# ROBEL Maintenance Vehicle with Crane - Kibri 16100



## AyalaBotto (Oct 27, 2010)

Hi,

I'm waiting for my ROBEL Maintenance Vehicle with Crane - Kibri 16100, but I have no intention to use the original Kibri decals sheet.









As mentioned previously I do my own decals but I'm going to need a scan of the Kibri decal sheet for this model as well as a scan of the instructions sheet with the location of the decals.


Who can send it to me, please?


Thanks in advance.
Regards,
Ayala Botto


----------



## AyalaBotto (Oct 27, 2010)

*Robel 54.22 Gleiskraftwagen - Kibri 16100 DB Bahnbau*

Hi,

My first (a second kit is due to arrive soon) model of Robel 54.22 Gleiskraftwagen (Track Maintenance Vehicle) - DB Bahnbau (kibri 16100) has arrived and the work at the workbench started almost immediately!
The parts included on this kit:









I looked to the cabin I took the immediate decision to remove all engraved handrails and apply new ones.
The following photos shows the original engraved plastic handrails:


















The next 2 photos shows all handrails removed and the 0,35mm holes already made and ready to receive the new metal handrails

















Finnaly with the new metal handrails applied but not fixed yet.

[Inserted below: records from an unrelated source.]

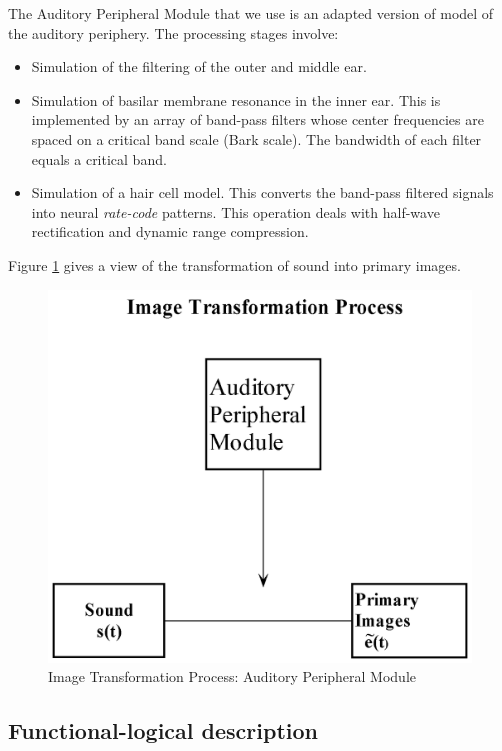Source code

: The Auditory Peripheral Module that we use is an adapted version
of  model of the auditory periphery.
The processing stages involve:
\begin{itemize}
\item
    Simulation of the filtering of the outer and middle ear.
\item
    Simulation of basilar membrane resonance in the inner ear. This is
    implemented by an array of band-pass filters whose center
    frequencies are spaced on a critical band scale (Bark scale).
    The bandwidth of each filter equals
    a critical band.
\item
    Simulation of a hair cell model. This converts the band-pass filtered signals into
    neural {\sl rate-code} patterns. This operation deals with half-wave rectification and
    dynamic range compression.
\end{itemize}

Figure \ref{Fig:APMModule} gives a view of the transformation of
sound into primary images.
\begin{figure}[h]
    \centering
    \includegraphics[width=\IPEMDefaultFigureWidth]{Graphics/APMModule}
    \caption{Image Transformation Process: Auditory Peripheral  Module}
    \label{Fig:APMModule}
\end{figure}

\subsection{Functional-logical description}

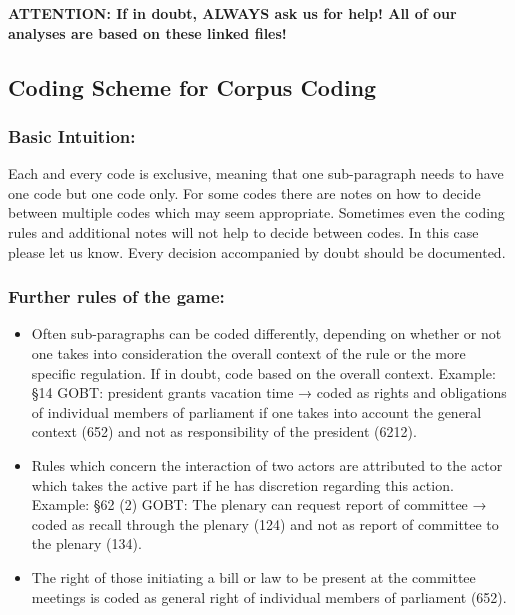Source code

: \documentclass[10pt,]{article}
\begin{document}
\textbf{ATTENTION: If in doubt, ALWAYS ask us for help! All of our
analyses are based on these linked files!}

\newpage

\subsection{Coding Scheme for Corpus
Coding}\label{coding-scheme-for-corpus-coding}

\subsubsection{Basic Intuition:}\label{basic-intuition}

Each and every code is exclusive, meaning that one sub-paragraph needs
to have one code but one code only. For some codes there are notes on
how to decide between multiple codes which may seem appropriate.
Sometimes even the coding rules and additional notes will not help to
decide between codes. In this case please let us know. Every decision
accompanied by doubt should be documented.

\subsubsection{Further rules of the
game:}\label{further-rules-of-the-game}

\begin{itemize}
\item
  Often sub-paragraphs can be coded differently, depending on whether or
  not one takes into consideration the overall context of the rule or
  the more specific regulation. If in doubt, code based on the overall
  context. Example: §14 GOBT: president grants vacation time → coded as
  rights and obligations of individual members of parliament if one
  takes into account the general context (652) and not as responsibility
  of the president (6212).
\item
  Rules which concern the interaction of two actors are attributed to
  the actor which takes the active part if he has discretion regarding
  this action. Example: §62 (2) GOBT: The plenary can request report of
  committee → coded as recall through the plenary (124) and not as
  report of committee to the plenary (134).
\item
  The right of those initiating a bill or law to be present at the
  committee meetings is coded as general right of individual members of
  parliament (652).
\end{itemize}
\end{document}
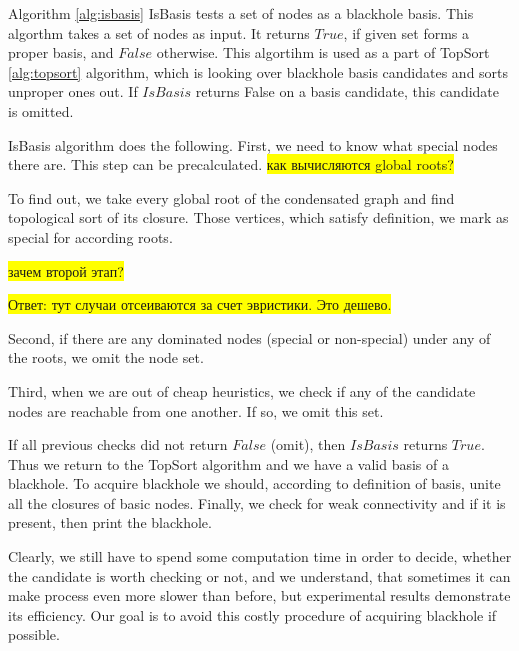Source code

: \documentclass{svproc}
\newcommand{\FIXME}[1]{ %
	\colorbox{yellow}{#1}
}
\newcommand{\FIXME}[1]{ %
}
\begin{document}

Algorithm \ref{alg:isbasis} IsBasis tests a set of nodes as a blackhole basis.
This algorthm takes a set of nodes as input. It returns $True$, if given set forms a proper basis,
and  $False$ otherwise. This algortihm is used as a part of TopSort \ref{alg:topsort} algorithm, which is looking over
blackhole basis candidates and sorts unproper ones out. If $IsBasis$ returns False on a basis candidate, this candidate is omitted.

IsBasis algorithm does the following.
First, we need to know what special nodes there are. This step can be precalculated. 
\FIXME{как вычисляются global roots?}

To find out, we take every global root of the condensated graph and find topological sort of its closure.
Those vertices, which satisfy definition, we mark as special for according roots.

\FIXME{зачем второй этап?}
\FIXME{Ответ: тут случаи отсеиваются за счет эвристики. Это дешево.}

Second, if there are any dominated nodes (special or non-special) under any of the roots, we omit the node set.

Third, when we are out of cheap heuristics, we check if any of the candidate nodes are reachable from one another. 
If so, we omit this set.


If all previous checks did not return $False$ (omit), then $IsBasis$ returns $True$.
Thus we return to the TopSort algorithm and we have a valid basis of a blackhole.
To acquire blackhole we should, according to definition of basis, unite all the closures of basic nodes.
Finally, we check for weak connectivity and if it is present, then print the blackhole.

Clearly, we still have to spend some computation time in order to decide, whether
the candidate is worth checking or not, and we understand, that sometimes it can make process even more slower than before,
but experimental results demonstrate its efficiency.
Our goal is to avoid this costly procedure of acquiring blackhole if possible.
\end{document}
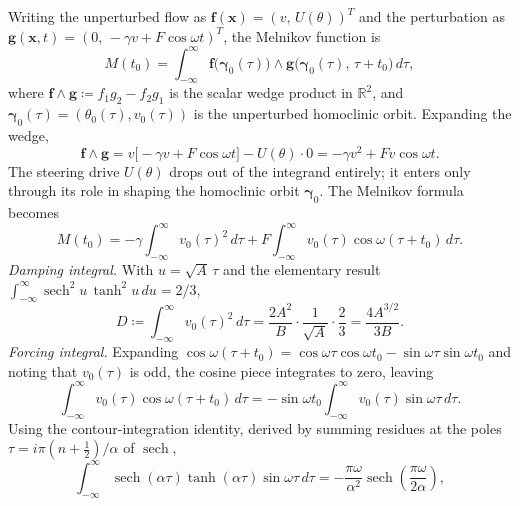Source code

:\documentclass[11pt, a4paper]{article}
\newcommand{\sech}{\operatorname{sech}}
\begin{document}
Writing the unperturbed flow as $\mathbf{f}(\mathbf{x}) = (v,\,U(\theta))^T$
and the perturbation as $\mathbf{g}(\mathbf{x}, t) = (0,\,-\gamma v +
F\cos\omega t)^T$, the Melnikov function is
\cite[\S4.5]{guckenheimer1983}
%
\begin{equation}
\label{eq:melnikov-def}
M(t_0)
  = \int_{-\infty}^{\infty}
    \mathbf{f}\bigl(\boldsymbol{\gamma}_0(\tau)\bigr)
    \wedge
    \mathbf{g}\bigl(\boldsymbol{\gamma}_0(\tau),\, \tau + t_0\bigr)
    \,d\tau,
\tag{26}
\end{equation}
%
where $\mathbf{f} \wedge \mathbf{g} \coloneqq f_1 g_2 - f_2 g_1$ is the scalar
wedge product in $\mathbb{R}^2$, and $\boldsymbol{\gamma}_0(\tau) =
(\theta_0(\tau), v_0(\tau))$ is the unperturbed homoclinic orbit.  Expanding the
wedge,
%
\begin{equation}
\label{eq:wedge-expand}
\mathbf{f} \wedge \mathbf{g}
  = v\bigl[-\gamma v + F\cos\omega t\bigr] - U(\theta)\cdot 0
  = -\gamma v^2 + Fv\cos\omega t.
\tag{27}
\end{equation}
%
The steering drive $U(\theta)$ drops out of the integrand entirely; it enters
only through its role in shaping the homoclinic orbit $\boldsymbol{\gamma}_0$.
The Melnikov formula becomes
%
\begin{equation}
\label{eq:melnikov-split}
M(t_0)
  = -\gamma\int_{-\infty}^{\infty} v_0(\tau)^2\,d\tau
  + F\int_{-\infty}^{\infty} v_0(\tau)\cos\omega(\tau + t_0)\,d\tau.
\tag{28}
\end{equation}
%
\textit{Damping integral.}  With $u = \sqrt{A}\,\tau$ and the elementary result
$\int_{-\infty}^{\infty} \sech^2 u\,\tanh^2 u\,du = 2/3$,
%
\begin{equation}
\label{eq:D-integral}
D \coloneqq \int_{-\infty}^{\infty} v_0(\tau)^2\,d\tau
  = \frac{2A^2}{B}\cdot\frac{1}{\sqrt{A}}\cdot\frac{2}{3}
  = \frac{4A^{3/2}}{3B}.
\tag{29}
\end{equation}
%
\textit{Forcing integral.}  Expanding $\cos\omega(\tau + t_0) = \cos\omega\tau
\cos\omega t_0 - \sin\omega\tau\sin\omega t_0$ and noting that $v_0(\tau)$ is
odd, the cosine piece integrates to zero, leaving
%
\begin{equation}
\label{eq:F-integral-setup}
\int_{-\infty}^{\infty} v_0(\tau)\cos\omega(\tau + t_0)\,d\tau
  = -\sin\omega t_0
    \int_{-\infty}^{\infty} v_0(\tau)\sin\omega\tau\,d\tau.
\end{equation}
%
Using the contour-integration identity, derived by summing residues at the poles
$\tau = i\pi(n + \tfrac{1}{2})/\alpha$ of $\sech$,
%
\begin{equation}
\label{eq:contour}
\int_{-\infty}^{\infty}
  \sech(\alpha\tau)\tanh(\alpha\tau)\sin\omega\tau\,d\tau
  = -\frac{\pi\omega}{\alpha^2}\sech\left(\frac{\pi\omega}{2\alpha}\right),
\end{equation}
\end{document}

Regarding the handrails I always use 0,35 mm (spare!) strings from my Yamaha C2 grand piano! 


More to follow soon (I hope)!

Thanks
Regards,
Ayala Botto


----------



## AyalaBotto (Oct 27, 2010)

Hi,

The first photos of this project finished:

























More photos available at:
https://www.facebook.com/pages/Ayal...Ferroviario-Trains-Miniatures/100140160133220


Thanks.
Regards,
Ayala Botto


----------



## sstlaure (Oct 12, 2010)

As always - cool maintenance equipment. Is that a powered unit?


----------



## AyalaBotto (Oct 27, 2010)

sstlaure said:


> As always - cool maintenance equipment. Is that a powered unit?


Hi Scott,

This model has no engine, although the engine is available if you want to build a powered version:
http://www.sb-modellbau.com/index.php?cPath=69

Too expensive at least for me!


Thanks.
Regards,
Ayala Botto


----------



## sstlaure (Oct 12, 2010)

Yikes!!! No kidding.


----------



## dannyrandomstate (Jan 1, 2012)

Always great work you do!!!


----------